Nowadays, everyone is confronted with new challenges due to the increasing and widespread relevance of data, for example the necessity to decide which personal and foreign data are shared with others (including services on the internet), under which conditions, and for which purpose. At the same time, the question arises what others can do with, and read from, this data. Accordingly, not only do students need to acquire skills in this area, we all need to become data literate.
Data literacy competencies
But what does data literacy mean? According to widely accepted definitions, data-literate people are able to work with and handle data in a meaningful way. For example by acquiring, structuring, or analysing it.
In recent years, we further investigated this topic from a computing education point of view, taking into account various perspectives. On the one hand, we regarded the technical perspective on the large topic data, and on the other hand we also considered the students’ and teachers’ perspectives, as well as requirements coming from society. On this basis, we developed a data literacy competency model.
This model characterises competencies related to data from two different perspectives resulting in two areas: the content areas clearly emphasise technical aspects, and hence are focused on the computer science content, while the process areas take a rather practically oriented perspective, and illustrate what can be done with data.

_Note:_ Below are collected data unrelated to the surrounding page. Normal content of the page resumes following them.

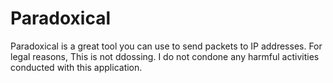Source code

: # Paradoxical
Paradoxical is a great tool you can use to send packets to IP addresses. For legal reasons, This is not ddossing. I do not condone any harmful activities conducted with this application.
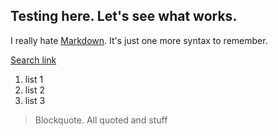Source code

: ## Testing here. Let's see what works.

I really hate [Markdown](http://daringfireball.net/projects/markdown/). It's just one more syntax to remember.

[Search link](http://www.google.com "Le Google")

1. list 1
2. list 2
3. list 3

> Blockquote. All quoted and stuff
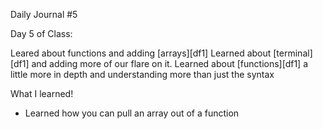 Daily Journal #5

Day 5 of Class:

Leared about functions and adding [arrays][df1]
Learned about [terminal][df1] and adding more of our flare on it.
Learned about [functions][df1] a little more in depth and understanding more than just the syntax

What I learned!

- Learned how you can pull an array out of a function
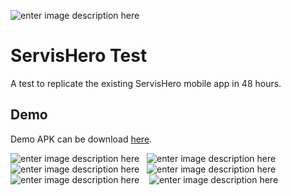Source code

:  ![enter image description here](https://img.shields.io/badge/issues-0-green.svg)

ServisHero Test
===================

A test to replicate the existing ServisHero mobile app in 48 hours.




Demo
--------------

Demo APK can be download [here](https://github.com/irshuLx/ServisHero_Test/raw/master/apk/app-debug.apk).

![enter image description here](https://github.com/irshuLx/ServisHero_Test/raw/master/screens/order_0.jpg)&nbsp;&nbsp;&nbsp;![enter image description here](https://github.com/irshuLx/ServisHero_Test/raw/master/screens/order_1.jpg)&nbsp;&nbsp;&nbsp;![enter image description here](https://github.com/irshuLx/ServisHero_Test/raw/master/screens/order_2.jpg)&nbsp;&nbsp;&nbsp;![enter image description here](https://github.com/irshuLx/ServisHero_Test/raw/master/screens/order_3.jpg)&nbsp;&nbsp;&nbsp; ![enter image description here](https://github.com/irshuLx/ServisHero_Test/raw/master/screens/order_4.jpg)&nbsp;&nbsp;&nbsp; ![enter image description here](https://github.com/irshuLx/ServisHero_Test/raw/master/screens/order_5.jpg)  
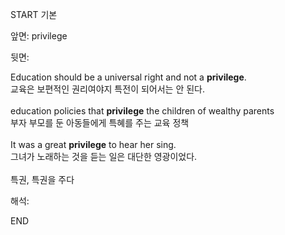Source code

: START
기본

앞면:
privilege


뒷면:
<div>Education should be a universal right and not a <b>privilege</b>. </div><div>교육은 보편적인 권리여야지 특전이 되어서는 안 된다.</div><div><br></div><div><div>education policies that <b>privilege</b> the children of wealthy parents </div><div>부자 부모를 둔 아동들에게 특혜를 주는 교육 정책</div></div><div><br></div><div><div>It was a great <strong>privilege</strong> to hear her sing. </div><div><div>그녀가 노래하는 것을 듣는 일은 대단한 영광이었다.</div></div></div><div><br></div><div>특권,  특권을 주다</div>


해석:

END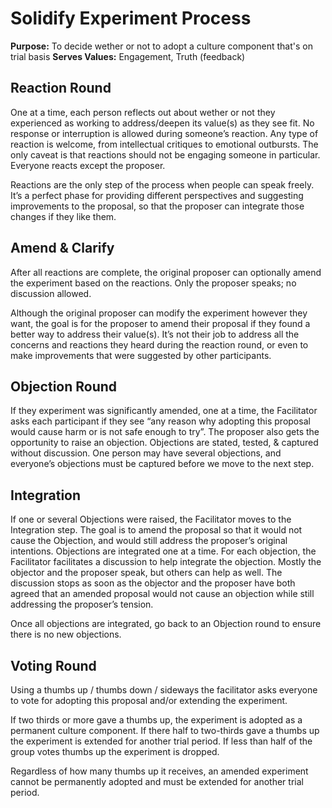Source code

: # Solidify Experiment Process

**Purpose:** To decide wether or not to adopt a culture component that's on trial basis
**Serves Values:** Engagement, Truth (feedback)

## Reaction Round

One at a time, each person reflects out about wether or not they experienced as working to address/deepen its value(s) as they see fit. No response or interruption is allowed during someone’s reaction. Any type of reaction is welcome, from intellectual critiques to emotional outbursts. The only caveat is that reactions should not be engaging someone in particular. Everyone reacts except the proposer.

Reactions are the only step of the process when people can speak freely. It’s a perfect phase for providing different perspectives and suggesting improvements to the proposal, so that the proposer can integrate those changes if they like them.

## Amend & Clarify

After all reactions are complete, the original proposer can optionally amend the experiment based on the reactions. Only the proposer speaks; no discussion allowed.

Although the original proposer can modify the experiment however they want, the goal is for the proposer to amend their proposal if they found a better way to address their value(s). It’s not their job to address all the concerns and reactions they heard during the reaction round, or even to make improvements that were suggested by other participants.

## Objection Round

If they experiment was significantly amended, one at a time, the Facilitator asks each participant if they see “any reason why adopting this proposal would cause harm or is not safe enough to try”. The proposer also gets the opportunity to raise an objection. Objections are stated, tested, & captured without discussion. One person may have several objections, and everyone’s objections must be captured before we move to the next step.

## Integration

If one or several Objections were raised, the Facilitator moves to the Integration step. The goal is to amend the proposal so that it would not cause the Objection, and would still address the proposer’s original intentions. Objections are integrated one at a time. For each objection, the Facilitator facilitates a discussion to help integrate the objection. Mostly the objector and the proposer speak, but others can help as well. The discussion stops as soon as the objector and the proposer have both agreed that an amended proposal would not cause an objection while still addressing the proposer’s tension.

Once all objections are integrated, go back to an Objection round to ensure there is no new objections.

## Voting Round

Using a thumbs up / thumbs down / sideways the facilitator asks everyone to vote for adopting this proposal and/or extending the experiment.

If two thirds or more gave a thumbs up, the experiment is adopted as a permanent culture component. If there half to two-thirds gave a thumbs up the experiment is extended for another trial period. If less than half of the group votes thumbs up the experiment is dropped.

Regardless of how many thumbs up it receives, an amended experiment cannot be permanently adopted and must be extended for another trial period.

The two types of competency areas are closely intertwined, thus each data literacy competency has to connect to at least one content and one process area. For example, the competency to visualise data and analysis results incorporates both a content aspect (such as knowing different visualisation methods and their purpose) and a process aspect (covering being able to prepare data in a way suitable for visualising them and creating the aspired visualisation). Although the competency model was developed with a focus on computing education, due to its structure it can also be adapted to incorporate aspects from other subjects. After all, computer science is not the only subject that has to deal with data today. Other subjects can contribute important aspects too, particularly to the content areas, hence enriching the model and extending its usability beyond computing education.
The life cycle of data
When trying to include data literacy competencies in school teaching, often the question arises as to where to start. Most computing lesson plans likely have various connection points to data literacy, so there are various possibilities for data literacy teaching. Yet, it is important to keep in mind the whole process of working with data. When only discussing distinct parts of this topic, for example the analysis, other important aspects are missing (such as gathering data or justifying the analysis from an ethical perspective).
Hence, as a guideline for data literacy teaching, we developed the data life cycle model. This model gives teachers and students an orientation when working with data and sets its emphasis on the whole process of working with data, not just a small excerpt of it. Of course, not all aspects can be considered in the same depth in school, but using the data life cycle as an orientation helps to bring together all the knowledge and skills students acquire throughout computing education.
For example, aspects related to data modelling, implementation, and optimisation are typically already there in most computing curricula, and hence only need to be brought into connection with other aspects of the data life cycle. Also, when working with databases, real data could be acquired in class and structured for efficiency, storing them in the database instead of discussing rather fictitious examples. The important question, therefore, is not where to start with teaching data literacy, but where to connect it to what we teach already. The data life cycle helps to identify such connection points.
Fostering data literacy in school
When data literacy competencies are to be fostered in school, several challenges have to be overcome. Suitable tools have to be identified, appropriate examples that can motivate students and that concern them have to be selected, and concepts need to be worked out on how to foster these skills.
Particularly, as most data literacy competencies cannot be gained by theoretical considerations only, suitable examples and appropriate data play an important role for teaching data literacy. Such data may be acquired from various sources today. For example, programming interfaces (APIs) of widely known services on the internet (such as Twitter) aren’t the only data sources that can be used. There are also rich and easy-to-use data sets that are released, such as by public administrations as part of open data projects (for example, open data can be found at data.gov.uk).
An exemplary project, particularly considering data analysis, is based on using real data about school students (e.g. a dataset about Portuguese students that was released on the UCI Machine Learning Repository), which can be analysed by students using simple tools (such as Orange), with the purpose to predict students’ grades based on the information contained in the dataset.
As this setting directly concerns students, particularly if it is presented by the teacher as a possible new way to grade them, several ethical problems are raised that directly affect the students. The resulting discussions on challenges, risks, and opportunities that arise, along with the possibility to work with and analyse large amounts of data directly, lead to another challenge. Although this article has taken a computing education perspective on data literacy, this topic also affects and is relevant for many other subjects. Data literacy should therefore be considered an interdisciplinary topic and taught accordingly in school. Fostering data literacy in school is an open challenge to which we all can, and must, contribute in order to prepare our students for a life in a world where data is used continuously and everywhere.